I gave him a look. I think he realized what he had just said. I had previously told him I was doing well. "Oh, but it's great you're doing well," he said.
I cut off the conversation, turned to my newspaper and wished him luck.
My thought bubble: "Hey, buddy, turn on your filter. It's not that hard to do."
It didn't bother me that much, but it made me think about the need for more people to put those filters on. I won't get into the difference between acute and chronic and which is considered "better." I guess you can put a spin on any illness and say one is "better" than the other. But voicing your spin to someone who has the other is just not the thing to do.

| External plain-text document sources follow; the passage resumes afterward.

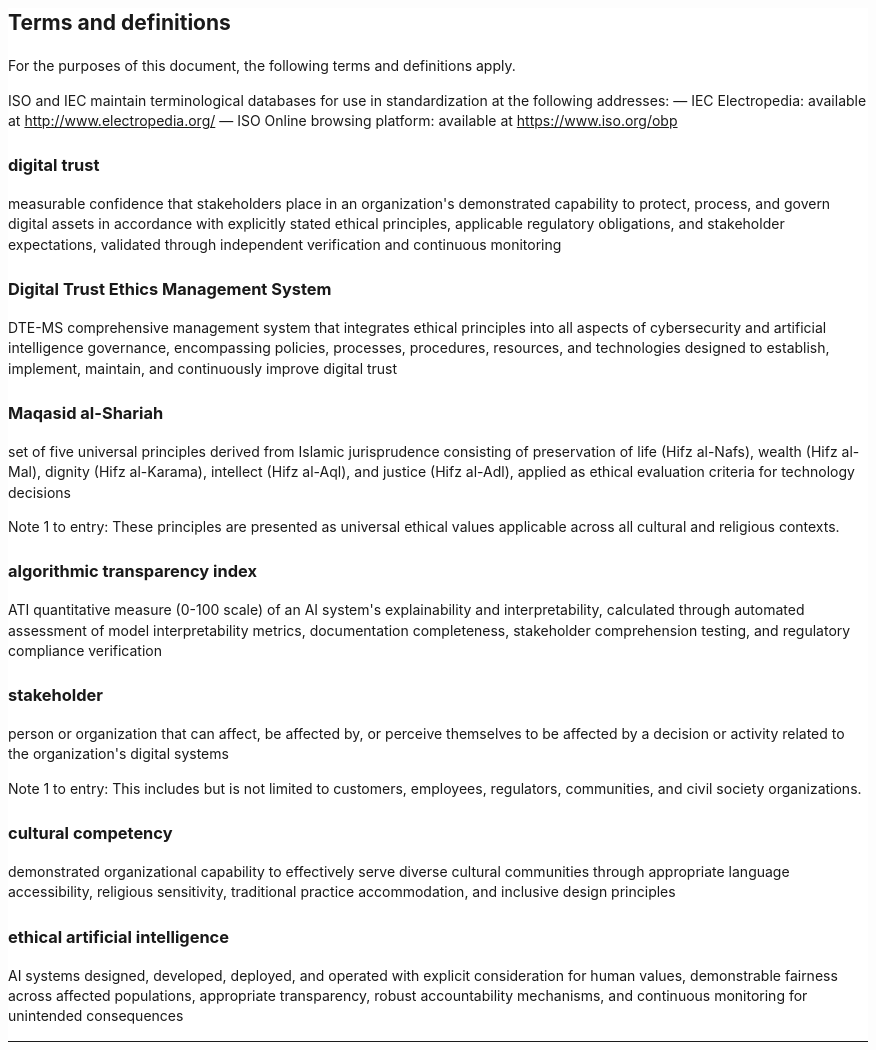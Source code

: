 
## Terms and definitions

For the purposes of this document, the following terms and definitions apply.

ISO and IEC maintain terminological databases for use in standardization at the following addresses:
— IEC Electropedia: available at http://www.electropedia.org/
— ISO Online browsing platform: available at https://www.iso.org/obp

### digital trust
measurable confidence that stakeholders place in an organization's demonstrated capability to protect, process, and govern digital assets in accordance with explicitly stated ethical principles, applicable regulatory obligations, and stakeholder expectations, validated through independent verification and continuous monitoring

### Digital Trust Ethics Management System
DTE-MS
comprehensive management system that integrates ethical principles into all aspects of cybersecurity and artificial intelligence governance, encompassing policies, processes, procedures, resources, and technologies designed to establish, implement, maintain, and continuously improve digital trust

### Maqasid al-Shariah
set of five universal principles derived from Islamic jurisprudence consisting of preservation of life (Hifz al-Nafs), wealth (Hifz al-Mal), dignity (Hifz al-Karama), intellect (Hifz al-Aql), and justice (Hifz al-Adl), applied as ethical evaluation criteria for technology decisions

Note 1 to entry: These principles are presented as universal ethical values applicable across all cultural and religious contexts.

### algorithmic transparency index
ATI
quantitative measure (0-100 scale) of an AI system's explainability and interpretability, calculated through automated assessment of model interpretability metrics, documentation completeness, stakeholder comprehension testing, and regulatory compliance verification

### stakeholder
person or organization that can affect, be affected by, or perceive themselves to be affected by a decision or activity related to the organization's digital systems

Note 1 to entry: This includes but is not limited to customers, employees, regulators, communities, and civil society organizations.

### cultural competency
demonstrated organizational capability to effectively serve diverse cultural communities through appropriate language accessibility, religious sensitivity, traditional practice accommodation, and inclusive design principles

### ethical artificial intelligence
AI systems designed, developed, deployed, and operated with explicit consideration for human values, demonstrable fairness across affected populations, appropriate transparency, robust accountability mechanisms, and continuous monitoring for unintended consequences

---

It goes into the category of unhelpful (or, frankly stupid) things people say, not just pertaining to cancer. I remember when I was pregnant, there were people who just couldn't help telling me disastrous pregnancy stories. For that matter, it goes for many problem situations, as in, "I had the same thing happen to me and it turned out terribly!"
Anyway, back to the good part of the day, my appointment with Melissa. My white count was 7.5 (high normal!), my hematocrit was 28.2, and my platelets were 26. Those were still below normal, but they were good for me and high enough to avoid transfusions.
I also had an appointment with Dr. Francisco Marty, the infectious disease specialist who's followed me since my first fungal pneumonia in 2003. He examined me, looked over my numbers and said I could stop taking Voriconozole, the anti-fungal drug I've been taking since my long hospitalization last winter, when a got another fungal pneumonia. My liver function is slightly elevated, and it might be from the "Vori." So at this point it may be hurting me, and it's not helping me, because the fungus is gone now. To compensate, I need to double my Prograf to 1 milligram once a day.
Dr. Marty always makes me smile. Monday was no different. The "good vibes" I got from him stood in contrast with the bad vibes from the moody volunteer and the overly-talkative patient.